Articles 1, 2, 3 and 4 of the Convention. The Committee notes the Government’s report and regrets that it does not provide a reply either to the previous comments of the ICFTU or to the Committee’s previous observation. The Committee requests the Government to provide its observations on all outstanding comments.

The Committee recalls that it had requested the Government to:

–      specify the concrete sanctions imposed on employers found guilty of anti-union discrimination and to mention the relevant provisions;

–      specify the sanctions imposed for acts of interference by workers’ or employers’ organizations or their agents in each other’s affairs, particularly in the establishing, functioning and administration of the organizations, and to indicate the relevant legislative provisions;

–      amend section 31 of the Labour Code so as to ensure that it is clear that it is only in the event where there are no trade unions at the workplace that an authorization to bargain collectively can be conferred to other representative bodies;

–      take the necessary measures so as to ensure that the legislation provides for a possibility to conclude an agreement at the occupational or professional level;

–      provide further information on the practical application of sections 402 and 403 of the Labour Code and 6(7) of the Law on collective labour disputes, which seem to impose compulsory arbitration in services which are neither essential in the strict sense of the term, nor involve civil servants exercising authority in the name of the State;

–      provide examples of collective agreements applicable to civil servants and civil employees of the military service and the system of execution of penal sentences.

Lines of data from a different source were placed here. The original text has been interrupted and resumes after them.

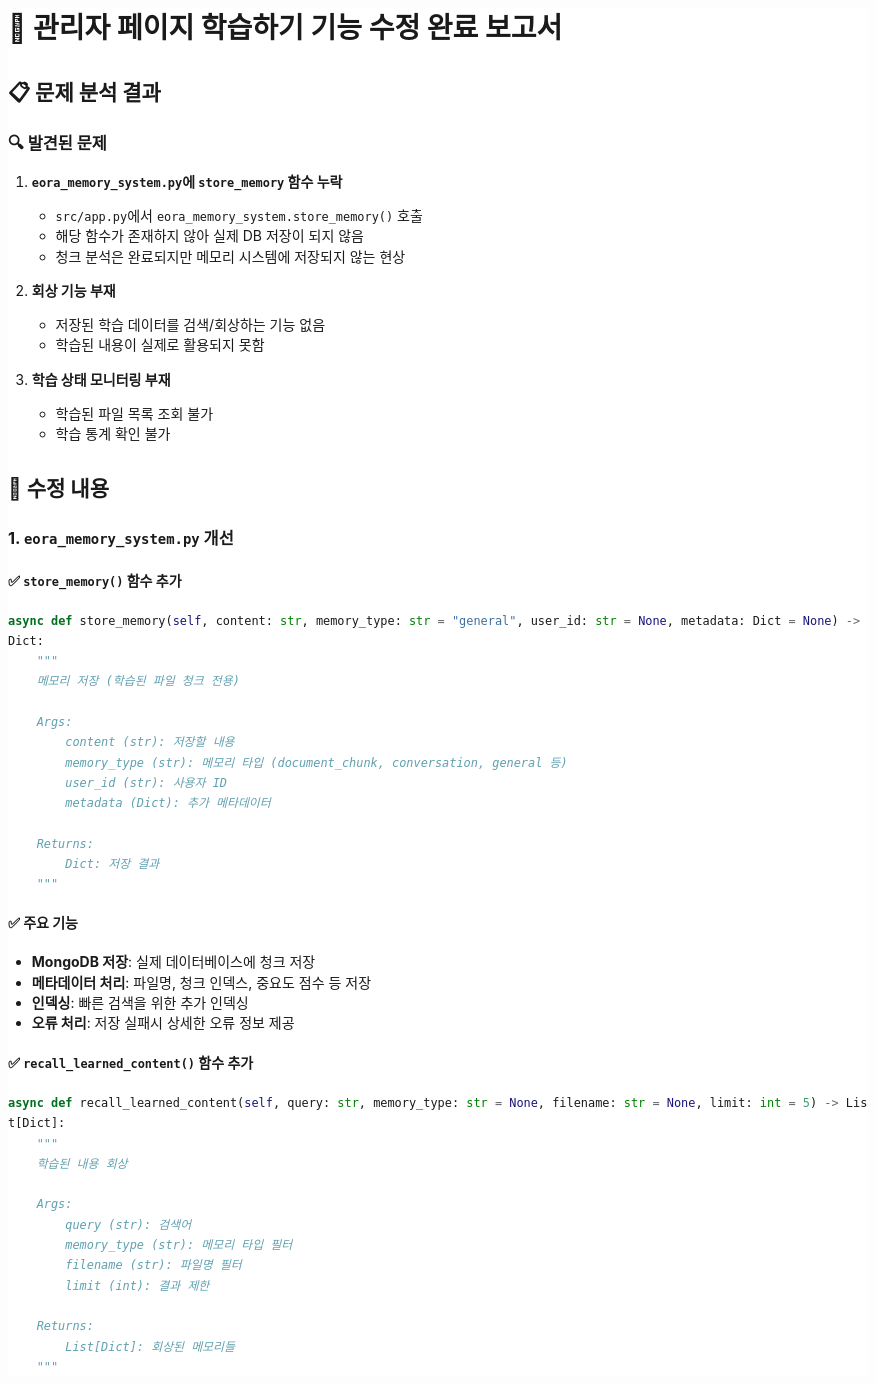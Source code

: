 # 🧠 관리자 페이지 학습하기 기능 수정 완료 보고서

## 📋 문제 분석 결과

### 🔍 발견된 문제
1. **`eora_memory_system.py`에 `store_memory` 함수 누락**
   - `src/app.py`에서 `eora_memory_system.store_memory()` 호출
   - 해당 함수가 존재하지 않아 실제 DB 저장이 되지 않음
   - 청크 분석은 완료되지만 메모리 시스템에 저장되지 않는 현상

2. **회상 기능 부재**
   - 저장된 학습 데이터를 검색/회상하는 기능 없음
   - 학습된 내용이 실제로 활용되지 못함

3. **학습 상태 모니터링 부재**
   - 학습된 파일 목록 조회 불가
   - 학습 통계 확인 불가

## 🔧 수정 내용

### 1. `eora_memory_system.py` 개선

#### ✅ `store_memory()` 함수 추가
```python
async def store_memory(self, content: str, memory_type: str = "general", user_id: str = None, metadata: Dict = None) -> Dict:
    """
    메모리 저장 (학습된 파일 청크 전용)
    
    Args:
        content (str): 저장할 내용
        memory_type (str): 메모리 타입 (document_chunk, conversation, general 등)
        user_id (str): 사용자 ID
        metadata (Dict): 추가 메타데이터
        
    Returns:
        Dict: 저장 결과
    """
```

#### ✅ 주요 기능
- **MongoDB 저장**: 실제 데이터베이스에 청크 저장
- **메타데이터 처리**: 파일명, 청크 인덱스, 중요도 점수 등 저장
- **인덱싱**: 빠른 검색을 위한 추가 인덱싱
- **오류 처리**: 저장 실패시 상세한 오류 정보 제공

#### ✅ `recall_learned_content()` 함수 추가
```python
async def recall_learned_content(self, query: str, memory_type: str = None, filename: str = None, limit: int = 5) -> List[Dict]:
    """
    학습된 내용 회상
    
    Args:
        query (str): 검색어
        memory_type (str): 메모리 타입 필터
        filename (str): 파일명 필터
        limit (int): 결과 제한
        
    Returns:
        List[Dict]: 회상된 메모리들
    """
```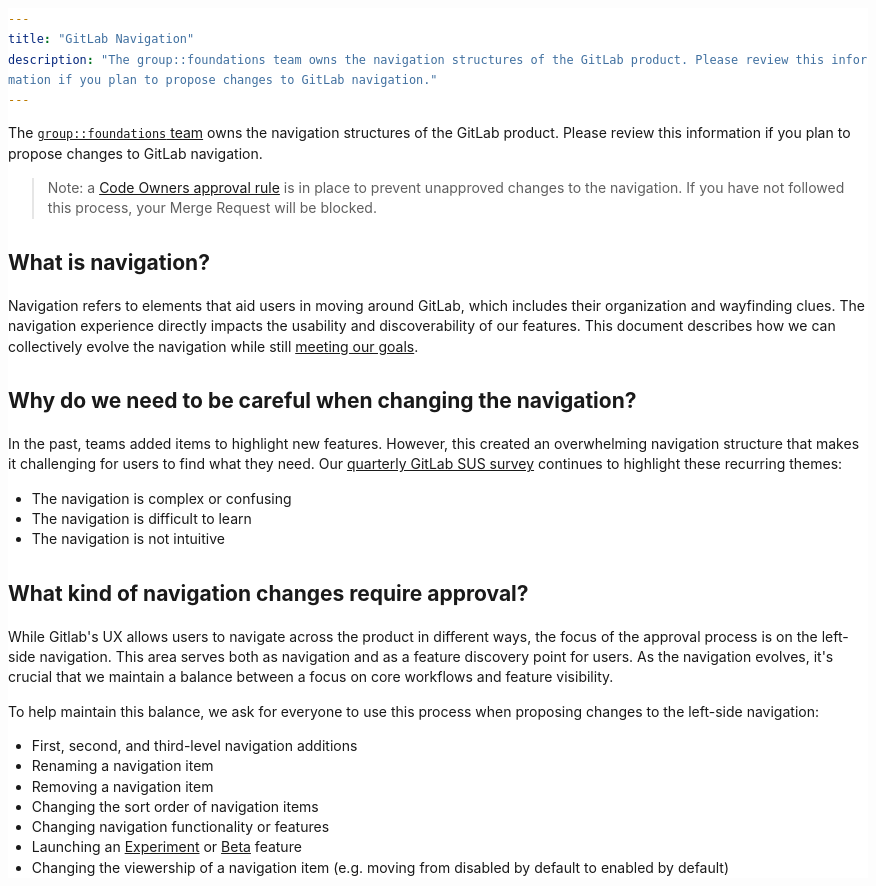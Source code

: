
 ```yaml
---
title: "GitLab Navigation"
description: "The group::foundations team owns the navigation structures of the GitLab product. Please review this information if you plan to propose changes to GitLab navigation."
---
```


The [`group::foundations` team](/handbook/product/categories/#foundations-group) owns the navigation structures of the GitLab product. Please review this information if you plan to propose changes to GitLab navigation.

> Note: a [Code Owners approval rule](https://docs.gitlab.com/ee/user/project/codeowners/) is in place to prevent unapproved changes to the navigation. If you have not followed this process, your Merge Request will be blocked.

## What is navigation?

Navigation refers to elements that aid users in moving around GitLab, which includes their organization and wayfinding clues. The navigation experience directly impacts the usability and discoverability of our features. This document describes how we can collectively evolve the navigation while still [meeting our goals](https://about.gitlab.com/direction/manage/foundations/navigation_settings/#navigation).
 
## Why do we need to be careful when changing the navigation?

In the past, teams added items to highlight new features. However, this created an overwhelming navigation structure that makes it challenging for users to find what they need. Our [quarterly GitLab SUS survey](https://gitlab.com/groups/gitlab-org/-/epics/1455) continues to highlight these recurring themes:

* The navigation is complex or confusing
* The navigation is difficult to learn
* The navigation is not intuitive

## What kind of navigation changes require approval?

While Gitlab's UX allows users to navigate across the product in different ways, the focus of the approval process is on the left-side navigation. This area serves both as navigation and as a feature discovery point for users. As the navigation evolves, it's crucial that we maintain a balance between a focus on core workflows and feature visibility. 

To help maintain this balance, we ask for everyone to use this process when proposing changes to the left-side navigation:

- First, second, and third-level navigation additions
- Renaming a navigation item
- Removing a navigation item
- Changing the sort order of navigation items
- Changing navigation functionality or features
- Launching an [Experiment](https://docs.gitlab.com/ee/policy/experiment-beta-support.html#experiment) or [Beta](https://docs.gitlab.com/ee/policy/experiment-beta-support.html) feature
- Changing the viewership of a navigation item (e.g. moving from disabled by default to enabled by default)
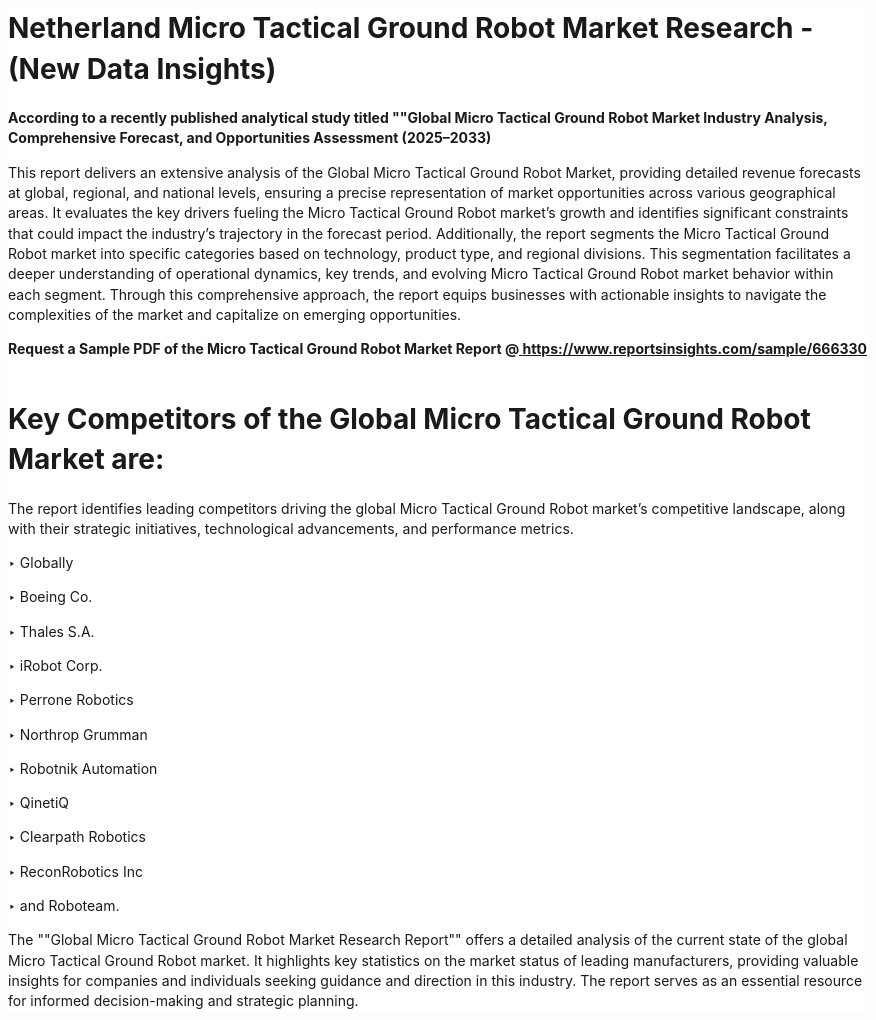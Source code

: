# Netherland Micro Tactical Ground Robot Market Research - (New Data Insights)

<strong>According to a recently published analytical study titled ""Global Micro Tactical Ground Robot Market Industry Analysis, Comprehensive Forecast, and Opportunities Assessment (2025–2033)</strong>

 This report delivers an extensive analysis of the Global Micro Tactical Ground Robot Market, providing detailed revenue forecasts at global, regional, and national levels, ensuring a precise representation of market opportunities across various geographical areas. It evaluates the key drivers fueling the Micro Tactical Ground Robot market’s growth and identifies significant constraints that could impact the industry’s trajectory in the forecast period. Additionally, the report segments the Micro Tactical Ground Robot market into specific categories based on technology, product type, and regional divisions. This segmentation facilitates a deeper understanding of operational dynamics, key trends, and evolving Micro Tactical Ground Robot market behavior within each segment. Through this comprehensive approach, the report equips businesses with actionable insights to navigate the complexities of the market and capitalize on emerging opportunities.

<strong>Request a Sample PDF of the Micro Tactical Ground Robot Market Report </strong><strong>@<a href=https://www.reportsinsights.com/sample/666330> https://www.reportsinsights.com/sample/666330</a></strong></font>

# <strong>Key Competitors of the Global Micro Tactical Ground Robot Market are:</strong>

The report identifies leading competitors driving the global Micro Tactical Ground Robot market’s competitive landscape, along with their strategic initiatives, technological advancements, and performance metrics.

‣ Globally

‣ Boeing Co.

‣ Thales S.A.

‣ iRobot Corp.

‣ Perrone Robotics

‣ Northrop Grumman

‣ Robotnik Automation

‣ QinetiQ

‣ Clearpath Robotics

‣ ReconRobotics Inc

‣ and Roboteam.

The ""Global Micro Tactical Ground Robot Market Research Report"" offers a detailed analysis of the current state of the global Micro Tactical Ground Robot market. It highlights key statistics on the market status of leading manufacturers, providing valuable insights for companies and individuals seeking guidance and direction in this industry. The report serves as an essential resource for informed decision-making and strategic planning.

The Committee notes that the Government reiterates that the Ministry of Health and Social Development, together with the social partners, had engaged in work to amend specific legislative acts so as to bring them into conformity with the recommendations of the ILO and that a working group involving most representative social partners was created to that effect in 2008.

The Committee hopes that the Government’s next report will contain precise information on the above issues. It also hopes that the work of the abovementioned working group will result in the near future in legislative reform that will take into account its previous comments and requests the Government to indicate any further developments in this respect. The Committee reminds the Government that it can avail itself of the technical assistance of the Office if it so wishes.